Located on Wilson Boulevard at the edge of Arlington between North Livingston and North Liberty streets, the park occupies 5.34 acres of what was once residential land. Just like Alexandria's park, Arlington's is accessible by bus but is still several miles from the county's epicenter. The park will charge admission for supervised use to help cover the salary of the park manager and maintenance. The park will also have a concession stand and an office where police can be present from time to time.
The tentative fee schedule will be $4 for residents and $6 for nonresidents. A residential yearly pass will be $50, and a 10-visit pass will be $25. Although it is still unfinished and closed to the public, visitors can get an unobstructed view of the skating terrain. There are stairs, ledges, benches and railings. Add a few pedestrians, a couple eating lunch, some squirrels and a bit of grass, and it's a public plaza. Somehow, "skate park" seems like the wrong description. It's more like a movie set for skateboarders and inline skaters. BMX bikers will also be welcome during certain hours, officials say.
"It's plaza skating," Marlow insists. "That's the key here."
That's good news for merchants who are tired of battling with boarders for sidewalk and plaza space.

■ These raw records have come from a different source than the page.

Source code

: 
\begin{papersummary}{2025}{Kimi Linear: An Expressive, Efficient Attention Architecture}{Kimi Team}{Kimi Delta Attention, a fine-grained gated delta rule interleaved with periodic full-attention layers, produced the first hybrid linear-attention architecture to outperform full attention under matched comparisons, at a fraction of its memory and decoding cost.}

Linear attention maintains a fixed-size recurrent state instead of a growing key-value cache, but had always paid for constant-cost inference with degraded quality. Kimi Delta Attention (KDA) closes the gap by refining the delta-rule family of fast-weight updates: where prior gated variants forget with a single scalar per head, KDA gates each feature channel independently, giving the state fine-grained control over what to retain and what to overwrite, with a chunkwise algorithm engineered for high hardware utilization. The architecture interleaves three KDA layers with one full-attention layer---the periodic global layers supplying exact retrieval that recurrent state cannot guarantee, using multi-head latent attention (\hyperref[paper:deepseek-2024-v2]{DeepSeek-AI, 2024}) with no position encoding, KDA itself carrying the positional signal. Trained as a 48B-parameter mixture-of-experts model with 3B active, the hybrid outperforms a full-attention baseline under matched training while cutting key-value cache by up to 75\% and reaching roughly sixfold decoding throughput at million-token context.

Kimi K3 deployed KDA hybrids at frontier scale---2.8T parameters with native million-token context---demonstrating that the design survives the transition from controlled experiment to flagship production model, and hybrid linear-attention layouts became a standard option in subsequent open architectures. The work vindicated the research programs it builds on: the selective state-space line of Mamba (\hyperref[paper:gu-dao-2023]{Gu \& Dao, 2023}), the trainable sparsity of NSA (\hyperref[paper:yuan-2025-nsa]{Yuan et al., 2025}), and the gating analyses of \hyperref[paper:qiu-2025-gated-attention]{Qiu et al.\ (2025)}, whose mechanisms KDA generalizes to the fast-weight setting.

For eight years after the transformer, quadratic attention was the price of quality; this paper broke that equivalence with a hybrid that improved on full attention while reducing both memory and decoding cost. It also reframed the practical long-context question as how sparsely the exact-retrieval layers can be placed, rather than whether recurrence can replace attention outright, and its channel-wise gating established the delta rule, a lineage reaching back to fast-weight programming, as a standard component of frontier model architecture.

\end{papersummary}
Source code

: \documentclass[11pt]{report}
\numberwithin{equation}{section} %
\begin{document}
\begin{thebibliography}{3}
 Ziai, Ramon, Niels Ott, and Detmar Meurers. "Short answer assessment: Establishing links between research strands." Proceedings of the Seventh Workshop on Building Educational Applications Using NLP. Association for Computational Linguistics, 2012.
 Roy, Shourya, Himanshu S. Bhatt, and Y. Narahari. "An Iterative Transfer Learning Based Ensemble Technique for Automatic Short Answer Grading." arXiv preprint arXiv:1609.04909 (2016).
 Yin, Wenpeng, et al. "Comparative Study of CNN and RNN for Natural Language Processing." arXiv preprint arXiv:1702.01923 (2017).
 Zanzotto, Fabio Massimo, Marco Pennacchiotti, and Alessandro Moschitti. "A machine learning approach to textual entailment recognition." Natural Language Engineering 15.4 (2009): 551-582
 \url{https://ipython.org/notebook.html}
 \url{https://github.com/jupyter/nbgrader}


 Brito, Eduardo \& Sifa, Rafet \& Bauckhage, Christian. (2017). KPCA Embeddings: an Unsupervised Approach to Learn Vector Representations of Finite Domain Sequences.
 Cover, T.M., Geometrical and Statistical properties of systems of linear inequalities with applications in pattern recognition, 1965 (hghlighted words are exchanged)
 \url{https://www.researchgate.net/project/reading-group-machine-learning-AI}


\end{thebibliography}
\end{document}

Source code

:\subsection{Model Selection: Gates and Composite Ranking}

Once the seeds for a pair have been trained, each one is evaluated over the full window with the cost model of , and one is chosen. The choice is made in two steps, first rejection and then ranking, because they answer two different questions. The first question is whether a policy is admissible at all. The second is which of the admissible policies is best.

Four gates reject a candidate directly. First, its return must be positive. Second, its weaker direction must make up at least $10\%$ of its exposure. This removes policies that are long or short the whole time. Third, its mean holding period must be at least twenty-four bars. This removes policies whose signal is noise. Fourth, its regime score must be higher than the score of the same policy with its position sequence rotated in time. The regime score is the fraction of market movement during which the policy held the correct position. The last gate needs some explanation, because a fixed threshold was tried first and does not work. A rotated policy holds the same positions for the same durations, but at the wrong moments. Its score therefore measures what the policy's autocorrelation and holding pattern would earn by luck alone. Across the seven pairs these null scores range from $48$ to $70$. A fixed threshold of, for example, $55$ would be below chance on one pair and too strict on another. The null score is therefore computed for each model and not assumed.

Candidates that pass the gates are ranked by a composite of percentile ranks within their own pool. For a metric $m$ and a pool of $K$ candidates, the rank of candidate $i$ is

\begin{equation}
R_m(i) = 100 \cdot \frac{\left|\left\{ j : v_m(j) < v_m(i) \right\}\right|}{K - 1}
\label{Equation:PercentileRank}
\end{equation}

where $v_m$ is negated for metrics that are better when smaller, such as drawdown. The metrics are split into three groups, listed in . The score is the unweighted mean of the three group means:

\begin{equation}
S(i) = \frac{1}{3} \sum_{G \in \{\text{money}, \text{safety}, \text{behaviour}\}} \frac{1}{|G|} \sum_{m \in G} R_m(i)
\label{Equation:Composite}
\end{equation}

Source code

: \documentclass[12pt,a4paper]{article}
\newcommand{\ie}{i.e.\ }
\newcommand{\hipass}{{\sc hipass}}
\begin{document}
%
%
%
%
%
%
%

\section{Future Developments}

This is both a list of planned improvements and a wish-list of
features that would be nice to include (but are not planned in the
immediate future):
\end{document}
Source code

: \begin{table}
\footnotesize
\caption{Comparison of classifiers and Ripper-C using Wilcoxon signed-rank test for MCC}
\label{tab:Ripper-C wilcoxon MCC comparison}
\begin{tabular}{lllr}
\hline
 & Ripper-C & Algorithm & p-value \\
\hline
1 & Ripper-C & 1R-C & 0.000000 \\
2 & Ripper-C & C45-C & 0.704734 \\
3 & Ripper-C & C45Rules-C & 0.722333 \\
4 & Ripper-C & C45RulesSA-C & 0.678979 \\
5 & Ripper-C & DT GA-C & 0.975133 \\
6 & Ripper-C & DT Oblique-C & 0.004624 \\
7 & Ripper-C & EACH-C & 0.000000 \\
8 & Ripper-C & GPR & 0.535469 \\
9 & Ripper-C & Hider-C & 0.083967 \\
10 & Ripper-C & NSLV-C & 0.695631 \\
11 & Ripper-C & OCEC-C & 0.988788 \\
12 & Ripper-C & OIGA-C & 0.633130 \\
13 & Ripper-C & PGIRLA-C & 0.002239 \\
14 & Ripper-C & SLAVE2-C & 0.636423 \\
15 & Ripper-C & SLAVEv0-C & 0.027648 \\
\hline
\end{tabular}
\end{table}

A "no skateboarding" sign in Old Town Alexandria is subject to frequent repainting by vandals who like to black out the "no." Management at Pat Troy's Restaurant and Pub in Old Town has struggled with skateboarders for years.
"We had a rough time," manager Paul McLaughlin said. "At least once a day, we'd have to say, 'You can't be around here.' Police were patrolling."
Things have improved since the park opened, McLaughlin said. "The kids are going to use the park more and obeying the city ordinance signs."
Maybe. And maybe not.
Skateboarder Jonathan Freeman, 16, was an active lobbyist in support of Alexandria's skate park. Overall, he says the final product is good. But Freeman said skaters will never completely abandon the plazas and streets.
"A big aspect of street skateboarding is finding the spots that are good and innovative and using them," Freeman said. "Still, the park is definitely a new asset for skateboarders." Alexandria's skate park is free and open for unsupervised, skate-at-your-own-risk use. At 12,000 square feet, the park is about the size of two tennis courts. Like most skate parks, Alexandria's facility requires users to wear helmets, and officials make spot-checks to enforce the rule.
The park was designed largely by its young users, who packed city planning meetings. The park cost the city about $350,000; about $50,000 was raised by a local skate group, officials said. The fundraising effort continues for an anticipated expansion of the facility to add more advanced features.
Attendance is high already.
"It's unbelievable," said Kirk Kincannon, director of the city's Department of Recreation, Parks and Cultural Activities. "It's by far one of the busiest facilities used daily in the city" among that age group. "On a weekday in the summer, we easily get 20 to 30 kids an hour. It's near capacity on weekends."